I have been searching for a solution, but couldn't find anything. What should I do at this point to successfully compile gcc6.1?
Read carefully the GCC install instructions. GCC should not be built inside its source tree:
First, we highly recommend that GCC be built into a separate directory from the sources which does not reside within the source tree.
You should try again, perhaps something like:
wget \
http://nl.mirror.babylon.network/gcc/releases/gcc-6.1.0/gcc-6.1.0.tar.bz2 -O - \
| tar xjvf -
mkdir Gcc6BuildTree
cd Gcc6BuildTree
../gcc-6.1.0/configure --enable-shared --disable-checking \
--enable-languages=c,c++ --disable-multilib --program-suffix=-6
make -j4
BTW, try first /usr/bin/gcc -v; that will give you how the system compiler was configured & built.
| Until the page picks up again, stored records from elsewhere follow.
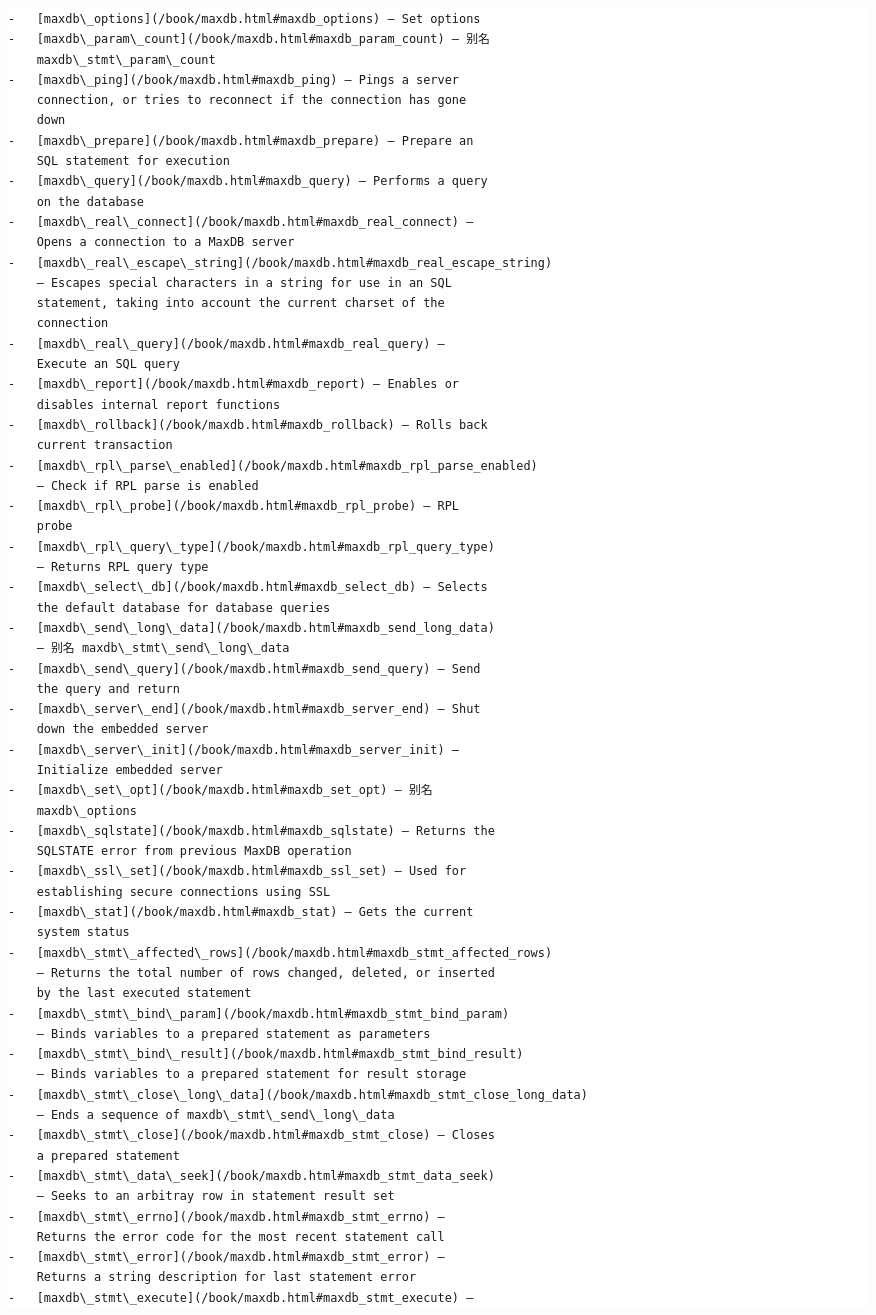     -   [maxdb\_options](/book/maxdb.html#maxdb_options) — Set options
    -   [maxdb\_param\_count](/book/maxdb.html#maxdb_param_count) — 别名
        maxdb\_stmt\_param\_count
    -   [maxdb\_ping](/book/maxdb.html#maxdb_ping) — Pings a server
        connection, or tries to reconnect if the connection has gone
        down
    -   [maxdb\_prepare](/book/maxdb.html#maxdb_prepare) — Prepare an
        SQL statement for execution
    -   [maxdb\_query](/book/maxdb.html#maxdb_query) — Performs a query
        on the database
    -   [maxdb\_real\_connect](/book/maxdb.html#maxdb_real_connect) —
        Opens a connection to a MaxDB server
    -   [maxdb\_real\_escape\_string](/book/maxdb.html#maxdb_real_escape_string)
        — Escapes special characters in a string for use in an SQL
        statement, taking into account the current charset of the
        connection
    -   [maxdb\_real\_query](/book/maxdb.html#maxdb_real_query) —
        Execute an SQL query
    -   [maxdb\_report](/book/maxdb.html#maxdb_report) — Enables or
        disables internal report functions
    -   [maxdb\_rollback](/book/maxdb.html#maxdb_rollback) — Rolls back
        current transaction
    -   [maxdb\_rpl\_parse\_enabled](/book/maxdb.html#maxdb_rpl_parse_enabled)
        — Check if RPL parse is enabled
    -   [maxdb\_rpl\_probe](/book/maxdb.html#maxdb_rpl_probe) — RPL
        probe
    -   [maxdb\_rpl\_query\_type](/book/maxdb.html#maxdb_rpl_query_type)
        — Returns RPL query type
    -   [maxdb\_select\_db](/book/maxdb.html#maxdb_select_db) — Selects
        the default database for database queries
    -   [maxdb\_send\_long\_data](/book/maxdb.html#maxdb_send_long_data)
        — 别名 maxdb\_stmt\_send\_long\_data
    -   [maxdb\_send\_query](/book/maxdb.html#maxdb_send_query) — Send
        the query and return
    -   [maxdb\_server\_end](/book/maxdb.html#maxdb_server_end) — Shut
        down the embedded server
    -   [maxdb\_server\_init](/book/maxdb.html#maxdb_server_init) —
        Initialize embedded server
    -   [maxdb\_set\_opt](/book/maxdb.html#maxdb_set_opt) — 别名
        maxdb\_options
    -   [maxdb\_sqlstate](/book/maxdb.html#maxdb_sqlstate) — Returns the
        SQLSTATE error from previous MaxDB operation
    -   [maxdb\_ssl\_set](/book/maxdb.html#maxdb_ssl_set) — Used for
        establishing secure connections using SSL
    -   [maxdb\_stat](/book/maxdb.html#maxdb_stat) — Gets the current
        system status
    -   [maxdb\_stmt\_affected\_rows](/book/maxdb.html#maxdb_stmt_affected_rows)
        — Returns the total number of rows changed, deleted, or inserted
        by the last executed statement
    -   [maxdb\_stmt\_bind\_param](/book/maxdb.html#maxdb_stmt_bind_param)
        — Binds variables to a prepared statement as parameters
    -   [maxdb\_stmt\_bind\_result](/book/maxdb.html#maxdb_stmt_bind_result)
        — Binds variables to a prepared statement for result storage
    -   [maxdb\_stmt\_close\_long\_data](/book/maxdb.html#maxdb_stmt_close_long_data)
        — Ends a sequence of maxdb\_stmt\_send\_long\_data
    -   [maxdb\_stmt\_close](/book/maxdb.html#maxdb_stmt_close) — Closes
        a prepared statement
    -   [maxdb\_stmt\_data\_seek](/book/maxdb.html#maxdb_stmt_data_seek)
        — Seeks to an arbitray row in statement result set
    -   [maxdb\_stmt\_errno](/book/maxdb.html#maxdb_stmt_errno) —
        Returns the error code for the most recent statement call
    -   [maxdb\_stmt\_error](/book/maxdb.html#maxdb_stmt_error) —
        Returns a string description for last statement error
    -   [maxdb\_stmt\_execute](/book/maxdb.html#maxdb_stmt_execute) —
And it is inspirational.
Also, I strongly recommend using --program-suffix= (and I would recommend configuring also the GCCJIT)
And you might try first to run aptitude build-dep gcc-6 (or gcc-5) to get the useful dependencies (dependencies for GCC 6 have much in common with dependencies for GCC 5).
Perhaps your Ubuntu already ships with some gcc-6? Did you try aptitude install gcc-6 ? See also this answer.
Also GCC 6.2 was released a few weeks ago (in august 2016). You'll better build gcc 6.2 instead of gcc 6.1
Notice also that the source tarball has a contrib/download_prerequisites script which you might find useful.
NB: gcc-help#gcc.gnu.org might be a better place to ask your question.